Task statement: A single number is the whole answer: the count of lines in the records where "youtu" occurs.

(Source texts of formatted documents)
######

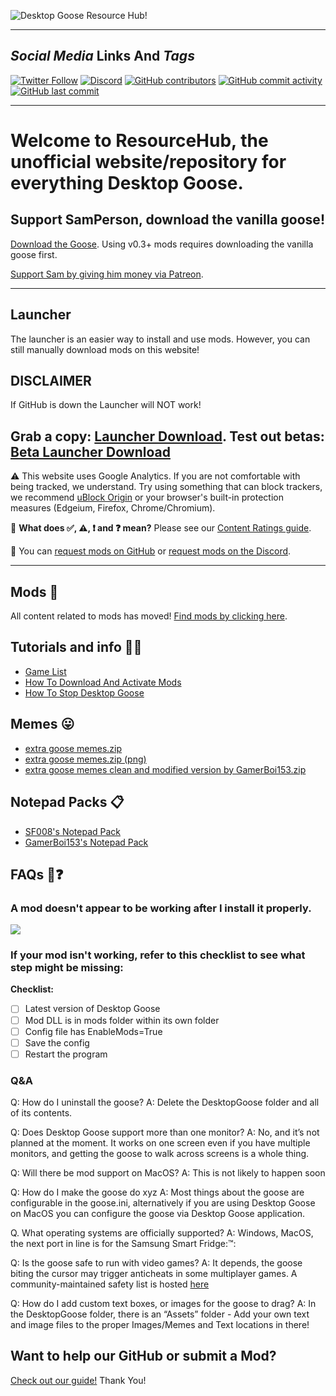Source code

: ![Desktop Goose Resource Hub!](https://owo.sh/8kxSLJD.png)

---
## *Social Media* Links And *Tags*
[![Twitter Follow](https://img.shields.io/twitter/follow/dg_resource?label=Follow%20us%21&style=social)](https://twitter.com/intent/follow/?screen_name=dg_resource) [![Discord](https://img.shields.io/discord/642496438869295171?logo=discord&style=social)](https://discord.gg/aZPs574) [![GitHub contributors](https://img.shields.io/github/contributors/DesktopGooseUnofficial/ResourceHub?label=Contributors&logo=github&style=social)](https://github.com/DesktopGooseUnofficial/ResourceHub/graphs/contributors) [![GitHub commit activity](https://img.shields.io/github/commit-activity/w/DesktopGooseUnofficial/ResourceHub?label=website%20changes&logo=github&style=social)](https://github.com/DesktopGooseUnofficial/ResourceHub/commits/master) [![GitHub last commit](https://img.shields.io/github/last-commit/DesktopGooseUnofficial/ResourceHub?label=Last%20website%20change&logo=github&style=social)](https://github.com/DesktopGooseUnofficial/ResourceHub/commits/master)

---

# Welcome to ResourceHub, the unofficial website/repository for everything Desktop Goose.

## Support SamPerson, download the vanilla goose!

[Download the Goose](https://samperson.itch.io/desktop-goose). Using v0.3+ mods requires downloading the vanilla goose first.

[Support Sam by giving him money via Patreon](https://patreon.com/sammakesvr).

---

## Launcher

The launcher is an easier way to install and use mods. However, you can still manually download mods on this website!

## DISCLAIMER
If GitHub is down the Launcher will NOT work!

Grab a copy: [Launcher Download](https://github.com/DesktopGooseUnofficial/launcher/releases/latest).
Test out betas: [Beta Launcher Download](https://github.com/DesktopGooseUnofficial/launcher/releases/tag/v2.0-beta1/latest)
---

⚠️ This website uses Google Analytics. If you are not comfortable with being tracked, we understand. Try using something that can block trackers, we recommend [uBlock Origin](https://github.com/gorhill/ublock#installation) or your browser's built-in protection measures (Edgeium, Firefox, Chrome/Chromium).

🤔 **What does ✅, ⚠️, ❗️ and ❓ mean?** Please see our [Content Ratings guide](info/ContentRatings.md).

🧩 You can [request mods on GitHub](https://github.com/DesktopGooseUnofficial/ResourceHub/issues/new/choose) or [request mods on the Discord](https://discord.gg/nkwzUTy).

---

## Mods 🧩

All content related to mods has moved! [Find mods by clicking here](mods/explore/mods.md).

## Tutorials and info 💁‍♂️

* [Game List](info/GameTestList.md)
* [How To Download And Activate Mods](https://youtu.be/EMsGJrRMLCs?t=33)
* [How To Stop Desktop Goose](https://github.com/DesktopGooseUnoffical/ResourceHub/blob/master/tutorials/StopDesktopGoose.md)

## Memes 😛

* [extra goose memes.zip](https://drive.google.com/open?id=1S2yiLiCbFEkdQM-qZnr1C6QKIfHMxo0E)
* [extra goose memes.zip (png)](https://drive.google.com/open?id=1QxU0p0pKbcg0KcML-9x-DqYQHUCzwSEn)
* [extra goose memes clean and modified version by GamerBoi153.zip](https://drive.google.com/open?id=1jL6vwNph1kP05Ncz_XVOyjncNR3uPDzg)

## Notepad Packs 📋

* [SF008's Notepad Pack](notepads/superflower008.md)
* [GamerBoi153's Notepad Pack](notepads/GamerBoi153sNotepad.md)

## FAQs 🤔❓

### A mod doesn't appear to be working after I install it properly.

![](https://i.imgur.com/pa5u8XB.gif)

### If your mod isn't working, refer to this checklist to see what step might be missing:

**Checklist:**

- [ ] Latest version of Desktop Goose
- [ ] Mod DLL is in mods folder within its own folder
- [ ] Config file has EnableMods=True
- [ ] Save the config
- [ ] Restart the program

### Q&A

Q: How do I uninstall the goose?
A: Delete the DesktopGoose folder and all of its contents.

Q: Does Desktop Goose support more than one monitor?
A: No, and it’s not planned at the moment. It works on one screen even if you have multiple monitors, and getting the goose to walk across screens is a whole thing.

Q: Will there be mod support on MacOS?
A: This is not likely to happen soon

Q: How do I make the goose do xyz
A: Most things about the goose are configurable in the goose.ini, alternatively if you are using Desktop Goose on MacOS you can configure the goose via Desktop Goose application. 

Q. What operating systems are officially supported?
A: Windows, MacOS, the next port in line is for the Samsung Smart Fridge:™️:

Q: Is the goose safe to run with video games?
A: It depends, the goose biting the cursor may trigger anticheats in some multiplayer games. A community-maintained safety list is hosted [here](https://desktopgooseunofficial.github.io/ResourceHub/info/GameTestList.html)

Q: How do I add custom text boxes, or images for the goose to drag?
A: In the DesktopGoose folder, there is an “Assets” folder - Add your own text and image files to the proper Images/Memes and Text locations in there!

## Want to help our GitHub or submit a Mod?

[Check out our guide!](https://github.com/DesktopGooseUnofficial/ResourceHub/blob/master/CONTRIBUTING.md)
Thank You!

######

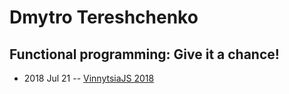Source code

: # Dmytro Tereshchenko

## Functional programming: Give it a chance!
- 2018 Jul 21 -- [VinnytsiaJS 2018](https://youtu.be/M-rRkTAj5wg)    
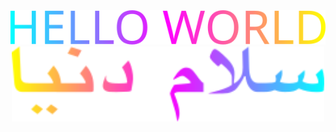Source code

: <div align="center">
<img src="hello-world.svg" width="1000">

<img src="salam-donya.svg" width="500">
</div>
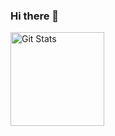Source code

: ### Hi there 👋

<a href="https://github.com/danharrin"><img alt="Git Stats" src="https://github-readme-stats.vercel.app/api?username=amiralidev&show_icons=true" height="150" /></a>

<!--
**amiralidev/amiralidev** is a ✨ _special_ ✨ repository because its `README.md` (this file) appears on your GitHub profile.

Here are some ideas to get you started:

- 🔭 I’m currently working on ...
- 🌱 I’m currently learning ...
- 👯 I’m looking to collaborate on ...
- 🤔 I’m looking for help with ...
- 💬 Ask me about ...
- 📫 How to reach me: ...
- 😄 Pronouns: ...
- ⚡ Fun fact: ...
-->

######

Reply: 2